We are populating Splunk using an HEC connection with a source type of _json, set to the default character set of UTF-8. However, a field shown in the raw data as:
"Character test: 0242 (\\u00f2): >\uC3B2<"
is displayed as:
Character test: 0242 (\u00f2): >쎲<
I would have expected the display to show the character, ò, which is the UTF-8 equivalent of hexadecimal C3B2, rather than the displayed UNICODE character
With JSON, with \u#### encoding the digits are the literal unicode code point (or the UTF-16 representation of the character.)
See: https://datatracker.ietf.org/doc/html/rfc8259#section-7
So, for example, a string containing only a single reverse solidus character may be represented as "\u005C"

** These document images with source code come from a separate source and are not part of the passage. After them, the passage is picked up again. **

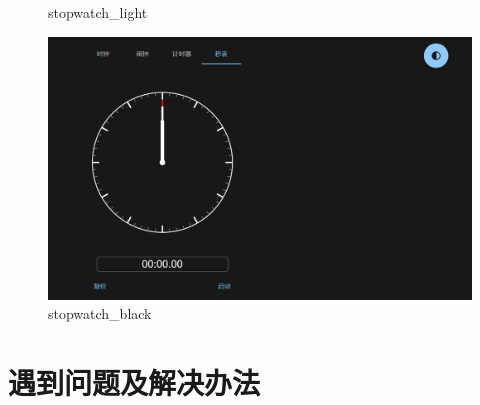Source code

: \documentclass[a4paper,11pt]{article}
\begin{document}
\begin{figure}[!h]
\begin{minipage}{0.48\textwidth}
        \caption{stopwatch\_light}
    \end{minipage}
    \begin{minipage}{0.48\textwidth}
        \centering
        \includegraphics[width=\linewidth]{image/stopwatch_black.png}
        \caption{stopwatch\_black}
    \end{minipage}
\end{figure}
\clearpage
\section{遇到问题及解决办法}
\end{document}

If it was UTF-8, that encoding wouldn't have the leading zeros
\uc3b2 is indeed Hangul Syllable Ssyeobs
The character you're looking for LATIN SMALL LETTER O WITH GRAVE is encoded in JSON correctly as \u00f2
With JSON, with \u#### encoding the digits are the literal unicode code point (or the UTF-16 representation of the character.)
See: https://datatracker.ietf.org/doc/html/rfc8259#section-7
So, for example, a string containing only a single reverse solidus character may be represented as "\u005C"
If it was UTF-8, that encoding wouldn't have the leading zeros
\uc3b2 is indeed Hangul Syllable Ssyeobs
The character you're looking for LATIN SMALL LETTER O WITH GRAVE is encoded in JSON correctly as \u00f2
Thanks, this was a misread of the RFC on my part. I appreciate the help.
Your sourcetype might be set to utf-8 but how is your source sending the data?
It's sending an HTTP format message to an HEC whose default source type is also set to _json. Here is a dump of the request:
POST /services/collector/event?host=myhost&source=KEN-STUFF&sourcetype=_json&index=galaxy&channel=FE0ECFAD-13D5-401B-847D-77833BD77131 HTTP/1.1
Host: <target URL>
User-Agent: XYGATEMA
Connection: keep-alive
Content-Type: application/json
Authorization: Splunk <HEC token>
Content-Length: 1073
{"TIME":"2023-03-24 07:56:55.707","AUDIT": {"RECORDGMT":"2023-03-24:14:56:55.707636","GMTSEQNO":null,"RECORDLCT":"2023-03-24:07:56:55.707636","RECORDAUDITKEY":"","RECORDSESSIONKEY":"","SEQNO":null,"OUTCOME":4,"WARNINGMODE":"N","TESTMODE":"N","SEVERITY":"1","ALERTED":"A","PRODUCTCODE":"EMS","SUBJECT_USERNUMBER_MAJOR":null,"SUBJECT_USERNUMBER_MINOR":null,"TARGET_USERNUMBER_MAJOR":null,"TARGET_USERNUMBER_MINOR":null,"SUBJECTLOGIN":"","SUBJECTSYSTEM":"\\GALAXY","TARGETLOGIN":"","OBJECTTYPE":"COMFORTE.1.B00","OBJECTNAME":"","OPERATION":"EMS-EVENT","TERMINAL":"","MESSAGEID":2135,"MESSAGECODE":null,"RULENAME":"","USER_DATA":"REST alert","RESULT":"07:56 24MAR23 200,00,1268 Character test: 0242 (\\u00f2): >\uC3B2<"},"SESSION": {"RECORDSESSIONKEY":"","RECORDINSTALLKEY":"","SESSIONID":"\\GALAXY.$X98B:51790513","FOUNDSESSIONSTART":"N","FOUNDSESSIONEND":"N","SESSIONNAME":"","PROCESSTHREADID":"\\GALAXY.$X98B:51790513","PROCESSTHREADID2":"\\200.0,1268","CLIENTPROGRAM":"$Unknown.unknown.unknown","ANCESTORPROCESSTHREADID":"","IPADDRV46":"","DNSNAME":"","CLIENTCURRDIR":""}}
So you're sending \uC3B2. Not literal sequence of bytes \xC3\xB2
Yes, and that was indeed the issue. Thanks